HC Deb 05 June 1951 vol 488 cc794-5
20 and 21. Mrs. Jean Mann

asked the Secretary of State for Scotland (1) to what extent, in his consultations with local authorities on midwifery services, he urges the full implementation of the Scottish (Midwifery) Services Act, 1937, which provides a complete service of doctor, obstetrician, where necessary, and midwife; or if he is satisfied with a substandard midwifery service consisting of midwives and machines only;

(2) how many local authorities are now providing a complete and comprehensive midwifery service, as provided in the Scottish (Midwifery) Services Act, 1937; and how many have provided a sub-standard scheme of midwives only.

Miss Herbison

The main provisions of the Maternity Service (Scotland) Act, 1937, were superseded by the National Health Service (Scotland) Act, 1947. The services of general practitioners and specialist obstetricians are now provided under arrangements made by executive councils and regional hospital boards, respectively, and the responsibility of local authorities is limited to providing the services of midwives and ancillary aids.

Lady Tweedsmuir

Can the hon.
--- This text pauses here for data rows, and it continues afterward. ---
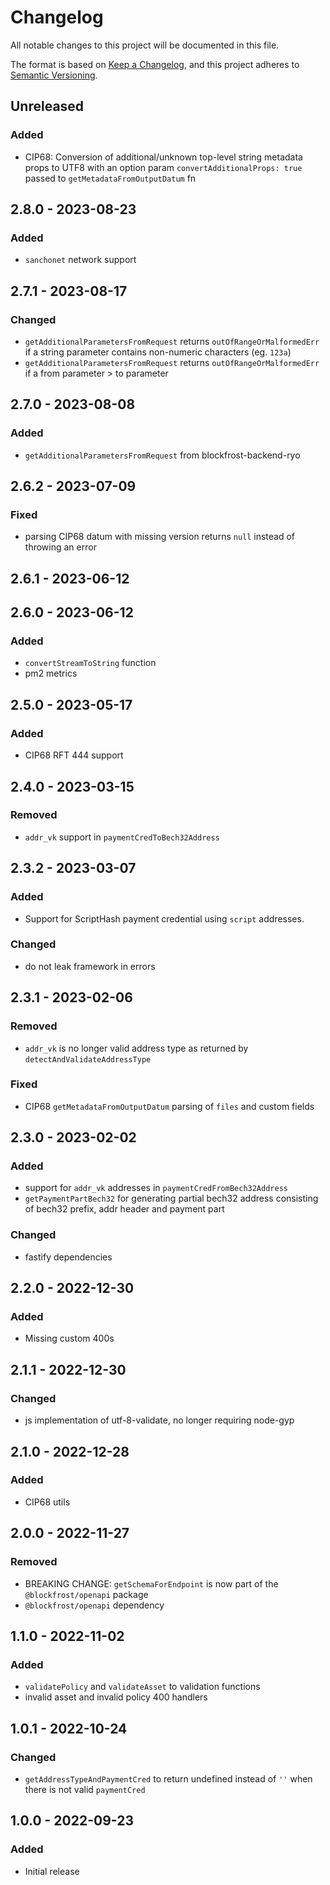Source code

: # Changelog

All notable changes to this project will be documented in this file.

The format is based on [Keep a Changelog](https://keepachangelog.com/en/1.0.0/),
and this project adheres to [Semantic Versioning](https://semver.org/spec/v2.0.0.html).

## Unreleased

### Added

- CIP68: Conversion of additional/unknown top-level string metadata props to UTF8 with an option param `convertAdditionalProps: true` passed to `getMetadataFromOutputDatum` fn

## 2.8.0 - 2023-08-23

### Added

- `sanchonet` network support

## 2.7.1 - 2023-08-17

### Changed

- `getAdditionalParametersFromRequest` returns `outOfRangeOrMalformedErr` if a string parameter contains non-numeric characters (eg. `123a`)
- `getAdditionalParametersFromRequest` returns `outOfRangeOrMalformedErr` if a from parameter > to parameter

## 2.7.0 - 2023-08-08

### Added

- `getAdditionalParametersFromRequest` from blockfrost-backend-ryo

## 2.6.2 - 2023-07-09

### Fixed

- parsing CIP68 datum with missing version returns `null` instead of throwing an error

## 2.6.1 - 2023-06-12

## 2.6.0 - 2023-06-12

### Added

- `convertStreamToString` function
- pm2 metrics

## 2.5.0 - 2023-05-17

### Added

- CIP68 RFT 444 support

## 2.4.0 - 2023-03-15

### Removed

- `addr_vk` support in `paymentCredToBech32Address`

## 2.3.2 - 2023-03-07

### Added

- Support for ScriptHash payment credential using `script` addresses.

### Changed

- do not leak framework in errors

## 2.3.1 - 2023-02-06

### Removed

- `addr_vk` is no longer valid address type as returned by `detectAndValidateAddressType`

### Fixed

- CIP68 `getMetadataFromOutputDatum` parsing of `files` and custom fields

## 2.3.0 - 2023-02-02

### Added

- support for `addr_vk` addresses in `paymentCredFromBech32Address`
- `getPaymentPartBech32` for generating partial bech32 address consisting of bech32 prefix, addr header and payment part

### Changed

- fastify dependencies

## 2.2.0 - 2022-12-30

### Added

- Missing custom 400s

## 2.1.1 - 2022-12-30

### Changed

- js implementation of utf-8-validate, no longer requiring node-gyp

## 2.1.0 - 2022-12-28

### Added

- CIP68 utils

## 2.0.0 - 2022-11-27

### Removed

- BREAKING CHANGE: `getSchemaForEndpoint` is now part of the `@blockfrost/openapi` package
- `@blockfrost/openapi` dependency

## 1.1.0 - 2022-11-02

### Added

- `validatePolicy` and `validateAsset` to validation functions
- invalid asset and invalid policy 400 handlers

## 1.0.1 - 2022-10-24

### Changed

- `getAddressTypeAndPaymentCred` to return undefined instead of `''` when there is not valid `paymentCred`

## 1.0.0 - 2022-09-23

### Added

- Initial release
Lady say what proportion of these midwives are equipped and trained to administer analgesia if necessary?

Miss Herbison

That is another question, and I could not answer it without notice.

Mrs. Mann

Can my hon. Friend give the percentage of cases in Scotland where both doctor and midwife were present, and the percentage where the midwife only was present?

Miss Herbison

In about 94 per cent. of the cases in 1950 both doctor and midwife were concerned.

Sir H. Williams

What are the ancillary aids to a midwife which the hon. Lady mentioned in her answer?

Miss Herbison

If the hon. Member had been here last Tuesday he would not have had to put that question. These aids are gas and air machines, trilene and all sorts of things like that.